[Plain-text document sources]
►

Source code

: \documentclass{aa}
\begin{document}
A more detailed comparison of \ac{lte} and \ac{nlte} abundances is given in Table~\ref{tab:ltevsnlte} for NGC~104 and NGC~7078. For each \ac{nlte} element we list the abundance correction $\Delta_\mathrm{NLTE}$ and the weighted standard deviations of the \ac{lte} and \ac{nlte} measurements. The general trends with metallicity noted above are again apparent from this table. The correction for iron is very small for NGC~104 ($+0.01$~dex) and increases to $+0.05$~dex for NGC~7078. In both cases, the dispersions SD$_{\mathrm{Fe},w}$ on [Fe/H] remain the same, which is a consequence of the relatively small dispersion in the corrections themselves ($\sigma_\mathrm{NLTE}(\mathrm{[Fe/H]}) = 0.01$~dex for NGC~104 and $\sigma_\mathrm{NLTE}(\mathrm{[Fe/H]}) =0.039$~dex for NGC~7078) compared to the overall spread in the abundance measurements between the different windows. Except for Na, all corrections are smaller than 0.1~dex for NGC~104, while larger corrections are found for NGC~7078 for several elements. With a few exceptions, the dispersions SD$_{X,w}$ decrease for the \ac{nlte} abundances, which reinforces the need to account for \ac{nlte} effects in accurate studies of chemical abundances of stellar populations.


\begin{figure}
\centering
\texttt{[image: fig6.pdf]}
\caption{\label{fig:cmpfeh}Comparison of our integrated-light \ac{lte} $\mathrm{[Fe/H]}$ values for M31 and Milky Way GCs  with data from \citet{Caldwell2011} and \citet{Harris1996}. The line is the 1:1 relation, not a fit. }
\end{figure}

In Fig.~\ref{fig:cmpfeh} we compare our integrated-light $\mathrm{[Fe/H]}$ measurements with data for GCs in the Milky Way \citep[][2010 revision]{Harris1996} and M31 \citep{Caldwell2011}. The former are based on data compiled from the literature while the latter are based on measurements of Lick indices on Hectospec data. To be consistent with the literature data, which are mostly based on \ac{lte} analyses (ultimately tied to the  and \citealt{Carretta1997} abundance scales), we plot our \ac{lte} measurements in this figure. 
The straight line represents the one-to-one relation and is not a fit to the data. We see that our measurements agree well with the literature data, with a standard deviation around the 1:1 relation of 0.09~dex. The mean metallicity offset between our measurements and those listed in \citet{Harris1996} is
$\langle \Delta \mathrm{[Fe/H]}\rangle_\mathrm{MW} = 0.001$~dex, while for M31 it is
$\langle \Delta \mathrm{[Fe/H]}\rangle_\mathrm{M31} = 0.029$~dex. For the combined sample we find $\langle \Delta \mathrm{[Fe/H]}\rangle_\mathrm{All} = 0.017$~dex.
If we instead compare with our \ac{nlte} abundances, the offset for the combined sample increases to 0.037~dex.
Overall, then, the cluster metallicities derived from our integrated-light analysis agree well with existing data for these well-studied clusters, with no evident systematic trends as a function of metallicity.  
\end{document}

◄

§ Exercise
Find the string "relation" in the entries above and return each line that holds it.

§ Answer for this exercise
\caption{\label{fig:cmpfeh}Comparison of our integrated-light \ac{lte} $\mathrm{[Fe/H]}$ values for M31 and Milky Way GCs  with data from \citet{Caldwell2011} and \citet{Harris1996}. The line is the 1:1 relation, not a fit. }
The straight line represents the one-to-one relation and is not a fit to the data. We see that our measurements agree well with the literature data, with a standard deviation around the 1:1 relation of 0.09~dex. The mean metallicity offset between our measurements and those listed in \citet{Harris1996} is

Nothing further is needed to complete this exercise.